The effect of the invention

According to the present invention, the oscillating center shaft is disposed below the crank journal of the crankshaft and on the opposite side of the cylinder central axis with the crank journal as the center, is rotatably supported on the engine body, and is connected to the crank journal by bolts. Between the oscillating center shaft support covers fastened by the engine body, when the piston is positioned near the top dead center and at the timing near the bottom dead center, the central axis of the control connecting rod is approximately parallel to the central axis of the cylinder. With the above structure, when the magnitude of the load applied to the control link is the largest, no lateral load acts on the front end (swing center axis) of the control link, thereby preventing the swing center shaft support cover from shifting relative to the engine body. .

Description of drawings

FIG. 1 is a diagram illustrating a multi-link engine.

Fig. 2 is a diagram showing a state where the piston is located at the top dead center.

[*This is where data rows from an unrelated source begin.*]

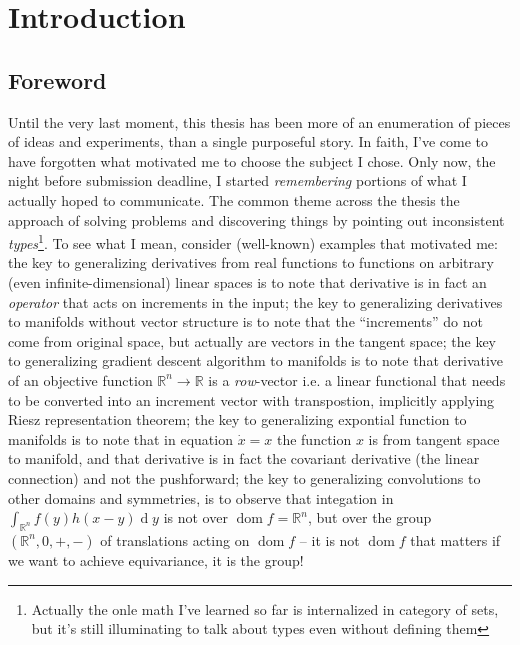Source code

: \chapter{Introduction}


\section*{Foreword}

Until the very last moment, this thesis has been more of an enumeration of
pieces of ideas and experiments, than a single purposeful story. In faith, I've
come to have forgotten what motivated me to choose the subject I chose.  Only
now, the night before submission deadline, I started \emph{remembering}
portions of what I actually hoped to communicate. The common theme across the
thesis the approach of solving problems and discovering things by pointing out
inconsistent \emph{types}\footnote{Actually the onle math I've learned so far
is internalized in category of sets, but it's still illuminating to talk about
types even without defining them}. To see what I mean, consider (well-known)
examples that motivated me: the key to generalizing derivatives from real
functions to functions on arbitrary (even infinite-dimensional) linear spaces
is to note that derivative is in fact an \emph{operator} that acts on
increments in the input; the key to generalizing derivatives to manifolds
without vector structure is to note that the ``increments'' do not come from
original space, but actually are vectors in the tangent space; the key to
generalizing gradient descent algorithm to manifolds is to note that derivative
of an objective function $\mathbb{R}^n \to \mathbb{R}$ is a \emph{row}-vector
i.e. a linear functional that needs to be converted into an increment vector
with transpostion, implicitly applying Riesz representation theorem; the key to
generalizing expontial function to manifolds is to note that in equation
$\dot{x} = x$ the function $x$ is from tangent space to manifold, and that
derivative is in fact the covariant derivative (the linear connection) and not
the pushforward; the key to generalizing convolutions to other domains and
symmetries, is to observe that integation in $\int_{\mathbb{R}^n}
f(y)h(x-y)\operatorname{d}y$ is not over $\operatorname{dom}f=\mathbb{R}^n$,
but over the group $(\mathbb{R}^n,0,+,-)$ of translations acting on
$\operatorname{dom}f$ -- it is not $\operatorname{dom}f$ that matters if we
want to achieve equivariance, it is the group!

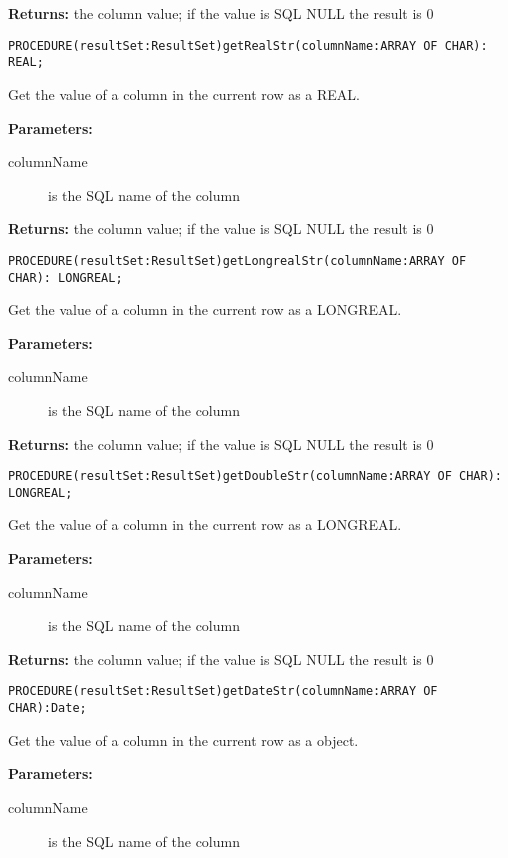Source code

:      {\bf Returns: } 
          the column value; if the value is SQL NULL the result is 0 


\verb'PROCEDURE(resultSet:ResultSet)getRealStr(columnName:ARRAY OF CHAR): REAL;'

     Get the value of a column in the current row as a REAL. 

     {\bf Parameters: } 
\begin{description}
\item[columnName] is the SQL name of the column 
\end{description}

     {\bf Returns: } 
          the column value; if the value is SQL NULL the result is 0 


\verb'PROCEDURE(resultSet:ResultSet)getLongrealStr(columnName:ARRAY OF CHAR): LONGREAL;'

     Get the value of a column in the current row as a LONGREAL. 

     {\bf Parameters: } 
\begin{description}
\item[columnName] is the SQL name of the column 
\end{description}

     {\bf Returns: } 
          the column value; if the value is SQL NULL the result is 0 


\verb'PROCEDURE(resultSet:ResultSet)getDoubleStr(columnName:ARRAY OF CHAR): LONGREAL;'

     Get the value of a column in the current row as a LONGREAL. 

     {\bf Parameters: } 
\begin{description}
\item[columnName] is the SQL name of the column 
\end{description}

     {\bf Returns: } 
          the column value; if the value is SQL NULL the result is 0 


\verb'PROCEDURE(resultSet:ResultSet)getDateStr(columnName:ARRAY OF CHAR):Date;'

     Get the value of a column in the current row as a  object. 

     {\bf Parameters: } 
\begin{description}
\item[columnName] is the SQL name of the column 
\end{description}

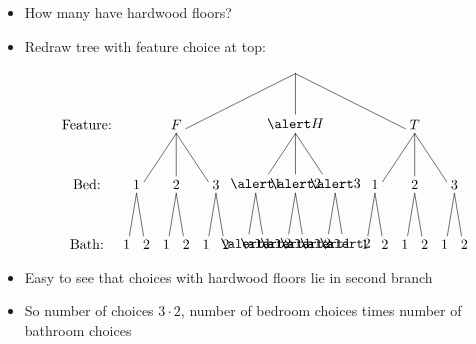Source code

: \documentclass[handout]{beamer}
\theoremstyle{definition}
\begin{document}
\begin{frame}
\begin{itemize}
\item How many have hardwood floors?
\item Redraw tree with feature choice at top:
\[\begin{xy}<.5cm,0cm>:
(8.5,0)="0";
(2.5,-3)="1";
(8.5,-3)="2";
(14.5,-3)="3";
"0";"1"*+!D{F}**\dir{-};
"0";"2"*+!D{\alert H}**\dir{-};
"0";"3"*+!D{T}**\dir{-};
(.5,-6)="11";
(2.5,-6)="12";
(4.5,-6)="13";
(6.5,-6)="21";
(8.5,-6)="22";
(10.5,-6)="23";
(12.5,-6)="31";
(14.5,-6)="32";
(16.5,-6)="33";
"1";"11"*+!D{1}**\dir{-};
"1";"12"*+!D{2}**\dir{-};
"1";"13"*+!D{3}**\dir{-};
"2";"21"*+!D{\alert 1}**\dir{-};
"2";"22"*+!D{\alert 2}**\dir{-};
"2";"23"*+!D{\alert 3}**\dir{-};
"3";"31"*+!D{1}**\dir{-};
"3";"32"*+!D{2}**\dir{-};
"3";"33"*+!D{3}**\dir{-};
"11";(0,-9)*+!D{1}**\dir{-};
"11";(1,-9)*+!D{2}**\dir{-};
"12";(2,-9)*+!D{1}**\dir{-};
"12";(3,-9)*+!D{2}**\dir{-};
"13";(4,-9)*+!D{1}**\dir{-};
"13";(5,-9)*+!D{2}**\dir{-};
"21";(6,-9)*+!D{\alert 1}**\dir{-};
"21";(7,-9)*+!D{\alert 2}**\dir{-};
"22";(8,-9)*+!D{\alert 1}**\dir{-};
"22";(9,-9)*+!D{\alert 2}**\dir{-};
"23";(10,-9)*+!D{\alert 1}**\dir{-};
"23";(11,-9)*+!D{\alert 2}**\dir{-};
"31";(12,-9)*+!D{1}**\dir{-};
"31";(13,-9)*+!D{2}**\dir{-};
"32";(14,-9)*+!D{1}**\dir{-};
"32";(15,-9)*+!D{2}**\dir{-};
"33";(16,-9)*+!D{1}**\dir{-};
"33";(17,-9)*+!D{2}**\dir{-};
(-2,-3)*+!D{\text{Feature:}};
(-2,-6)*+!D{\text{Bed:}};
(-2,-9)*+!D{\text{Bath:}};
\end{xy}\]
\item Easy to see that choices with hardwood floors
lie in second branch
\item So number of choices $3\cdot 2$, number
of bedroom choices times number of bathroom choices
\end{itemize}
\end{frame}
\end{document}
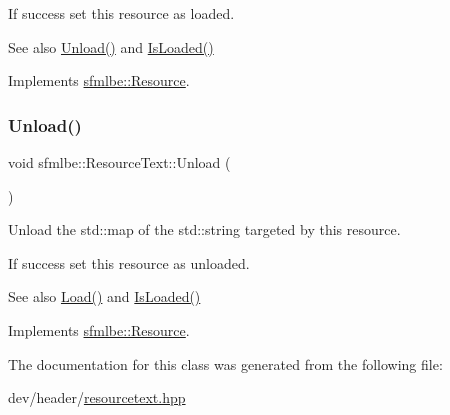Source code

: If success set this resource as loaded. \begin{DoxySeeAlso}{See also}
\mbox{\hyperlink{classsfmlbe_1_1_resource_text_a7493d044dfcd376b0fd17fd5fbd52ada}{Unload()}} and \mbox{\hyperlink{classsfmlbe_1_1_resource_acd0812c81f7d5d851a4671f0cf7bb4f1}{Is\+Loaded()}} 
\end{DoxySeeAlso}


Implements \mbox{\hyperlink{classsfmlbe_1_1_resource_a35981869a1e90ebbf30258ff7aa1d6d2}{sfmlbe\+::\+Resource}}.

\mbox{\label{classsfmlbe_1_1_resource_text_a7493d044dfcd376b0fd17fd5fbd52ada}} 
\subsubsection{\texorpdfstring{Unload()}{Unload()}}
{\footnotesize\ttfamily void sfmlbe\+::\+Resource\+Text\+::\+Unload (\begin{DoxyParamCaption}{ }\end{DoxyParamCaption})\hspace{0.3cm}{\ttfamily [virtual]}}



Unload the std\+::map of the std\+::string targeted by this resource. 

If success set this resource as unloaded. \begin{DoxySeeAlso}{See also}
\mbox{\hyperlink{classsfmlbe_1_1_resource_text_a1176965f3e9d26c618688f7899b4b58b}{Load()}} and \mbox{\hyperlink{classsfmlbe_1_1_resource_acd0812c81f7d5d851a4671f0cf7bb4f1}{Is\+Loaded()}} 
\end{DoxySeeAlso}


Implements \mbox{\hyperlink{classsfmlbe_1_1_resource_a48c75a88679cf457965dd013f47014b9}{sfmlbe\+::\+Resource}}.



The documentation for this class was generated from the following file\+:\begin{DoxyCompactItemize}
\item 
dev/header/\mbox{\hyperlink{resourcetext_8hpp}{resourcetext.\+hpp}}\end{DoxyCompactItemize}
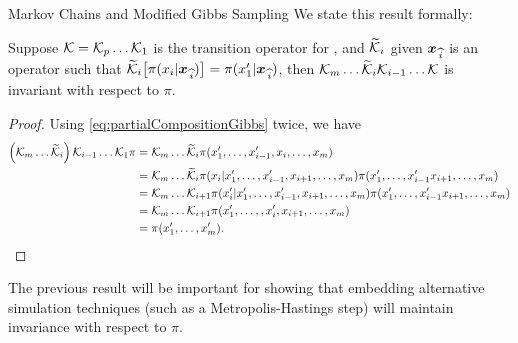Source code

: \begin{chapter}{Markov Chains and Modified Gibbs Sampling}
We state this result formally:
\begin{cor} \label{cor:conditionalTransition}
  Suppose $\mathcal K = \mathcal K_p\dots\mathcal K_1$ is the transition operator for , and $\widetilde {\mathcal K}_i$ given $\mbox{\boldmath$x$}_{\,\widehat{i}}$ is an operator such that $\widetilde {\mathcal K}_i \big[\pi(x_i|\mbox{\boldmath$x$}_{\,\widehat{i}})\big] = \pi(x_1'|\mbox{\boldmath$x$}_{\,\widehat{i}})$, then $\mathcal K_m\dots\widetilde {\mathcal K}_i\mathcal K_{i-1}\dots\mathcal K$ is invariant with respect to $\pi$.
\end{cor}
\begin{proof} 
  Using \eqref{eq:partialCompositionGibbs} twice, we have 
  \begin{align}
    \left(\mathcal K_m\dots\widetilde {\mathcal K}_i\right)\mathcal K_{i-1}\dots\mathcal K_1 \pi 
      &= \mathcal K_m\dots \widetilde {\mathcal K}_i \pi(x_1',\dots,x_{i-1}',x_i,\dots,x_m) \nonumber\\
      &= \mathcal K_m\dots \widetilde {\mathcal K}_i \pi(x_i|x_1',\dots,x_{i-1}',x_{i+1},\dots,x_m)\pi(x_1',\dots,x_{i-1}'x_{i+1},\dots,x_m) \nonumber\\
      &= \mathcal K_m\dots \mathcal K_{i+1}\pi(x_i'|x_1',\dots,x_{i-1}',x_{i+1},\dots,x_m)\pi(x_1',\dots,x_{i-1}'x_{i+1},\dots,x_m) \nonumber\\
      &= \mathcal K_m\dots \mathcal K_{i+1}\pi(x_1',\dots,,x_i',x_{i+1},\dots,x_m) \nonumber\\
      &= \pi(x_1',\dots,x_m').
  \end{align}
\end{proof}
The previous result will be important for showing that embedding alternative simulation techniques (such as a Metropolis-Hastings step) will maintain invariance with respect to $\pi$.


\end{chapter}
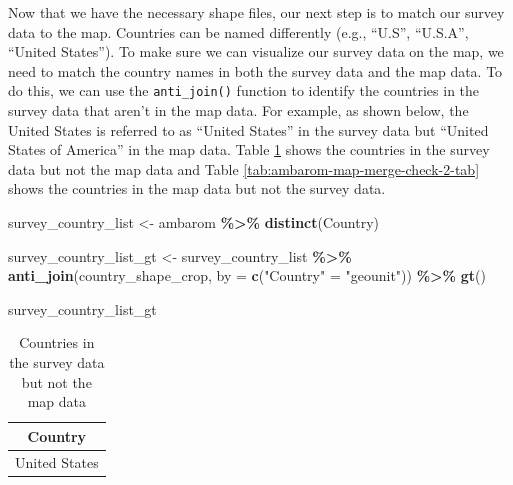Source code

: \documentclass[
]{krantz}
\makeatletter
\newenvironment{Shaded}{\begin{snugshade}}{\end{snugshade}}
\newcommand{\AttributeTok}[1]{\textcolor[rgb]{0.27,0.27,0.27}{#1}}
\newcommand{\FunctionTok}[1]{\textcolor[rgb]{0.27,0.27,0.27}{\textbf{#1}}}
\newcommand{\NormalTok}[1]{#1}
\newcommand{\OtherTok}[1]{\textcolor[rgb]{0.37,0.37,0.37}{#1}}
\newcommand{\SpecialCharTok}[1]{\textcolor[rgb]{0.43,0.43,0.43}{\textbf{#1}}}
\newcommand{\StringTok}[1]{\textcolor[rgb]{0.5,0.5,0.5}{#1}}
\newenvironment{kframe}{%
\medskip{}
\setlength{\fboxsep}{.8em}
 \def\at@end@of@kframe{}%
 \ifinner\ifhmode%
  \def\at@end@of@kframe{\end{minipage}}%
  \begin{minipage}{\columnwidth}%
 \fi\fi%
 \def\FrameCommand##1{\hskip\@totalleftmargin \hskip-\fboxsep
 \colorbox{shadecolor}{##1}\hskip-\fboxsep
     \hskip-\linewidth \hskip-\@totalleftmargin \hskip\columnwidth}%
 \MakeFramed {\advance\hsize-\width
   \@totalleftmargin\z@ \linewidth\hsize
   \@setminipage}}%
 {\par\unskip\endMakeFramed%
 \at@end@of@kframe}
\renewenvironment{Shaded}{\begin{kframe}}{\end{kframe}}
\makeatother
\begin{document}
Now that we have the necessary shape files, our next step is to match our survey data to the map. Countries can be named differently (e.g., ``U.S'', ``U.S.A'', ``United States''). To make sure we can visualize our survey data on the map, we need to match the country names in both the survey data and the map data. To do this, we can use the \texttt{anti\_join()} function to identify the countries in the survey data that aren't in the map data. For example, as shown below, the United States is referred to as ``United States'' in the survey data but ``United States of America'' in the map data. Table \ref{tab:ambarom-map-merge-check-1-tab} shows the countries in the survey data but not the map data and Table \ref{tab:ambarom-map-merge-check-2-tab} shows the countries in the map data but not the survey data.

\begin{Shaded}
\begin{Highlighting}[]
\NormalTok{survey\_country\_list }\OtherTok{\textless{}{-}}\NormalTok{ ambarom }\SpecialCharTok{\%\textgreater{}\%} \FunctionTok{distinct}\NormalTok{(Country)}

\NormalTok{survey\_country\_list\_gt }\OtherTok{\textless{}{-}}\NormalTok{ survey\_country\_list }\SpecialCharTok{\%\textgreater{}\%}
  \FunctionTok{anti\_join}\NormalTok{(country\_shape\_crop, }\AttributeTok{by =} \FunctionTok{c}\NormalTok{(}\StringTok{"Country"} \OtherTok{=} \StringTok{"geounit"}\NormalTok{)) }\SpecialCharTok{\%\textgreater{}\%}
  \FunctionTok{gt}\NormalTok{()}
\end{Highlighting}
\end{Shaded}

\begin{Shaded}
\begin{Highlighting}[]
\NormalTok{survey\_country\_list\_gt}
\end{Highlighting}
\end{Shaded}



\begin{longtable}{c}
\caption{\label{tab:ambarom-map-merge-check-1-tab}Countries in the survey data but not the map data}\\
\toprule
Country \\ 
\midrule
United States \\ 
\bottomrule
\end{longtable}
\end{document}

Fig. 3 is a diagram showing a state where the piston is located at the bottom dead center.

Fig. 4 is a longitudinal sectional view of the engine body.

FIG. 5 is a diagram illustrating an arrangement position of a swing central axis.

Fig. 6 is a diagram illustrating piston acceleration characteristics of a multi-link engine.

FIG. 7 is a diagram illustrating an arrangement position of a swing center axis that can reduce secondary vibrations.

FIG. 8 is a graph showing piston displacement and piston acceleration with respect to crankshaft angle.

Figure 9 shows a multi-link engine using the connecting rod geometry of this embodiment

A diagram of the change in load acting on the tip (swing center axis) of the control link.

Detailed ways

Hereinafter, the best mode for carrying out the present invention will be described with reference to the drawings and the like.

First, a multi-link engine will be described with reference to FIG. 1 . In addition, FIG. 1 is a figure seen from the axial direction of a crankshaft. For ordinary technicians of the engine, outside the direction of gravity, it is customary to use the expression of top dead center/bottom dead center. In horizontally opposed engines, etc., the top dead center is not necessarily the top and bottom in the direction of gravity. In addition, if the engine is turned upside down, the top dead center is the bottom and bottom in the direction of gravity. The dead center is up in the direction of gravity, but in this specification, the top dead center side is described as up, and the bottom dead center side is described as down, as is customary.

In the multi-link engine 10, a piston 32 and a crankshaft 33 are connected by two connecting rods (upper connecting rod 11 and lower connecting rod 12). In addition, the control link 13 is connected to the lower link 12 .

The upper end of the upper link 11 is connected to the piston 32 via the piston pin 21 , and the lower end is connected to one end of the lower link 12 via the upper pin 22 . The piston 32 reciprocates in a cylinder liner 41 a provided on the cylinder block 41 under combustion pressure.

The lower link 12 has one end connected to the upper link 11 via the upper pin 22 and the other end connected to the control link 13 via the control pin 23 . In addition, the lower link 12 is inserted into a crank pin 33b of the crankshaft 33 into a substantially central connecting hole, and rotates around the crank pin 33b as a central axis. The lower link 12 can be divided into upper and lower parts. The center of the upper pin 22, the center of the control pin 23 and the center of the crank pin 33b are aligned on a straight line. The reason for employing the above positional relationship will be described later. The crankshaft 33 has a plurality of crank journals 33a and crank pins 33b. The crank journal 33 a is rotatably supported by the cylinder block 41 and the trapezoidal frame 42 . The crank pin 33b is eccentric from the crank journal 33a by a predetermined amount, and the lower link 12 is rotatably connected thereto.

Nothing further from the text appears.